**About this task:** For the listing below, output exactly the lines from the line with "- 영어 주 2회 (서술형)" up to and including the line with "- 주 4회 (단기 집중)", and no other lines.
++++
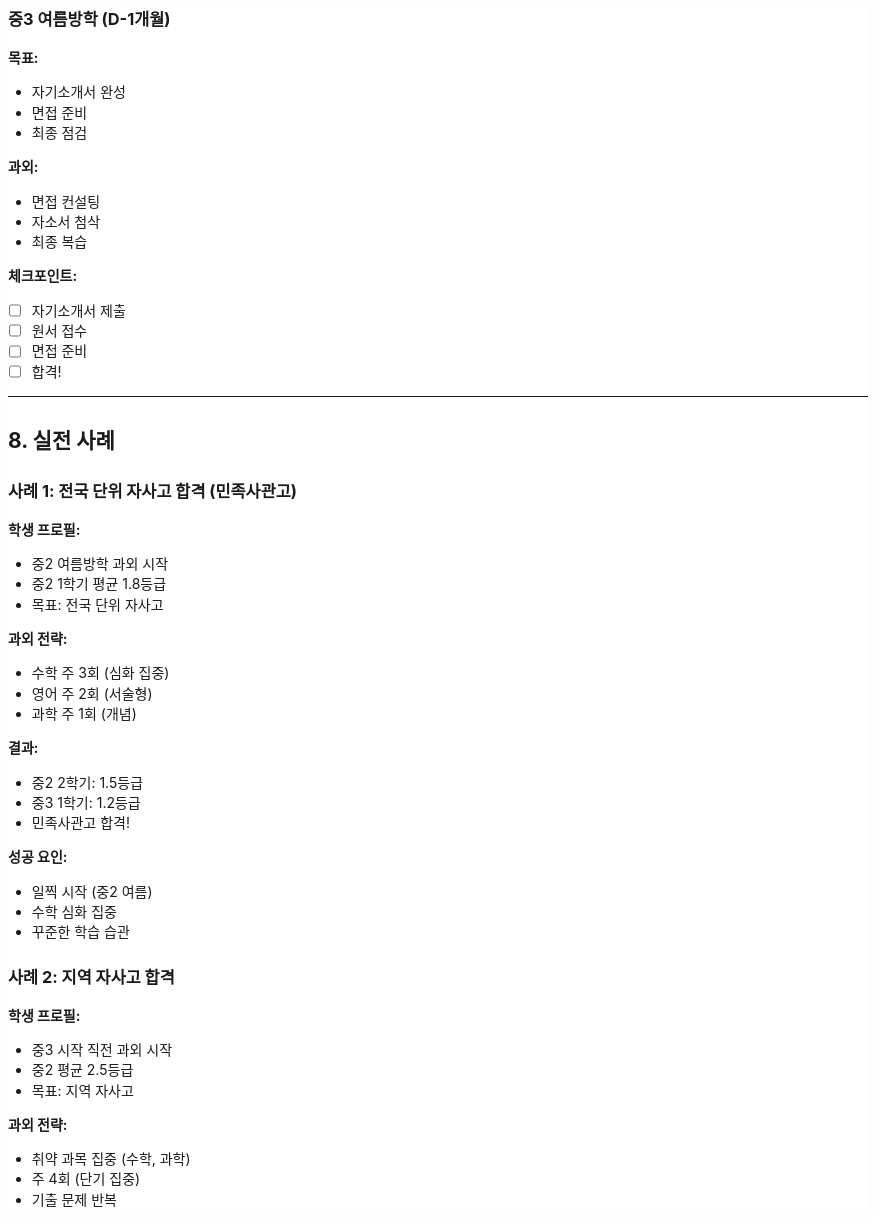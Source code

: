 ### 중3 여름방학 (D-1개월)

**목표:**
- 자기소개서 완성
- 면접 준비
- 최종 점검

**과외:**
- 면접 컨설팅
- 자소서 첨삭
- 최종 복습

**체크포인트:**
- [ ] 자기소개서 제출
- [ ] 원서 접수
- [ ] 면접 준비
- [ ] 합격!

---

## 8. 실전 사례

### 사례 1: 전국 단위 자사고 합격 (민족사관고)

**학생 프로필:**
- 중2 여름방학 과외 시작
- 중2 1학기 평균 1.8등급
- 목표: 전국 단위 자사고

**과외 전략:**
- 수학 주 3회 (심화 집중)
- 영어 주 2회 (서술형)
- 과학 주 1회 (개념)

**결과:**
- 중2 2학기: 1.5등급
- 중3 1학기: 1.2등급
- 민족사관고 합격!

**성공 요인:**
- 일찍 시작 (중2 여름)
- 수학 심화 집중
- 꾸준한 학습 습관

### 사례 2: 지역 자사고 합격

**학생 프로필:**
- 중3 시작 직전 과외 시작
- 중2 평균 2.5등급
- 목표: 지역 자사고

**과외 전략:**
- 취약 과목 집중 (수학, 과학)
- 주 4회 (단기 집중)
- 기출 문제 반복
++++
**Exercise result:**
- 영어 주 2회 (서술형)
- 과학 주 1회 (개념)

**결과:**
- 중2 2학기: 1.5등급
- 중3 1학기: 1.2등급
- 민족사관고 합격!

**성공 요인:**
- 일찍 시작 (중2 여름)
- 수학 심화 집중
- 꾸준한 학습 습관

### 사례 2: 지역 자사고 합격

**학생 프로필:**
- 중3 시작 직전 과외 시작
- 중2 평균 2.5등급
- 목표: 지역 자사고

**과외 전략:**
- 취약 과목 집중 (수학, 과학)
- 주 4회 (단기 집중)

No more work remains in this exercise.